Dataset
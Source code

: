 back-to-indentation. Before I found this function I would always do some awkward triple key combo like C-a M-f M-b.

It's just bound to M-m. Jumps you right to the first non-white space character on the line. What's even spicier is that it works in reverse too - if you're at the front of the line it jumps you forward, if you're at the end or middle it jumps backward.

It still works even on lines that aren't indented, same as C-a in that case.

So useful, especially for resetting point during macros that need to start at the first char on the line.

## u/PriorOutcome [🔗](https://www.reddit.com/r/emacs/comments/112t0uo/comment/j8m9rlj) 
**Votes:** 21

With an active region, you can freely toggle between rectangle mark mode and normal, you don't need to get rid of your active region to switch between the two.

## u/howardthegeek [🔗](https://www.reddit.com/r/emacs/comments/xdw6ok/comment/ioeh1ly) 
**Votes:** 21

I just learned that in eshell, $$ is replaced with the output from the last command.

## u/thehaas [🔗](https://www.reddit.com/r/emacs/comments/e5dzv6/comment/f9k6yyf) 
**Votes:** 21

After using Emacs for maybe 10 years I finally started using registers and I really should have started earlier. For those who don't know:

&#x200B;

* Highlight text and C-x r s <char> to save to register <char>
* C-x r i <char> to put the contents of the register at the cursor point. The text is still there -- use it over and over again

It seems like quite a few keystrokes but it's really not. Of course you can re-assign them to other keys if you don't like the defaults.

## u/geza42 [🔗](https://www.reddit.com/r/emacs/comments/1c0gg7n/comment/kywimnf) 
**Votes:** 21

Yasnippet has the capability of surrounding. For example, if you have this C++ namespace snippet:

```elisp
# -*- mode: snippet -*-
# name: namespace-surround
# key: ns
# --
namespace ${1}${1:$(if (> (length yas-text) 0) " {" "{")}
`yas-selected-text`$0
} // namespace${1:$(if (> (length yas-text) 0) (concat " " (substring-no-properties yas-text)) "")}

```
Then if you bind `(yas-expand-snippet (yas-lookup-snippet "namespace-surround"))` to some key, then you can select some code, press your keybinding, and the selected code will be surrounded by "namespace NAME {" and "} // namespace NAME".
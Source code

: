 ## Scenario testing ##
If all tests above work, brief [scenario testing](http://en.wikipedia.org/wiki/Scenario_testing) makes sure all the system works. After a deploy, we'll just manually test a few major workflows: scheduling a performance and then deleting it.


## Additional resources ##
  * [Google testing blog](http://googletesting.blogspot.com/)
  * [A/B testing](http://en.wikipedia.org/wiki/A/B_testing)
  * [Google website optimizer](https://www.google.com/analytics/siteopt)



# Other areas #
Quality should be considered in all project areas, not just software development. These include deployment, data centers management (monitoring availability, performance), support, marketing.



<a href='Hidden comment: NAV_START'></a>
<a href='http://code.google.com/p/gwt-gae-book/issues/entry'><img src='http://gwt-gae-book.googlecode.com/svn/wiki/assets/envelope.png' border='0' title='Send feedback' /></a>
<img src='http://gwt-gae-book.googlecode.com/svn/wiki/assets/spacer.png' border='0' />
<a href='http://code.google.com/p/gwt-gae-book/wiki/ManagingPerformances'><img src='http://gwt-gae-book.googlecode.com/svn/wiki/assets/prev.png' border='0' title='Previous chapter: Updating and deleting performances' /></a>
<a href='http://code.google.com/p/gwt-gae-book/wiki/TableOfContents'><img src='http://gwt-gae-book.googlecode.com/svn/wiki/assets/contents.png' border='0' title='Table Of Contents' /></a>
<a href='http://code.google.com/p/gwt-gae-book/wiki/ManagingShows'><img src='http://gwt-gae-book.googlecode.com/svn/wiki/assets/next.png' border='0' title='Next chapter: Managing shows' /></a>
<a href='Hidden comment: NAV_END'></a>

What you are asked to do
Your task is to copy each line of the listing that holds the word "wikipedia".

Response for this exercise
If all tests above work, brief [scenario testing](http://en.wikipedia.org/wiki/Scenario_testing) makes sure all the system works. After a deploy, we'll just manually test a few major workflows: scheduling a performance and then deleting it.
  * [A/B testing](http://en.wikipedia.org/wiki/A/B_testing)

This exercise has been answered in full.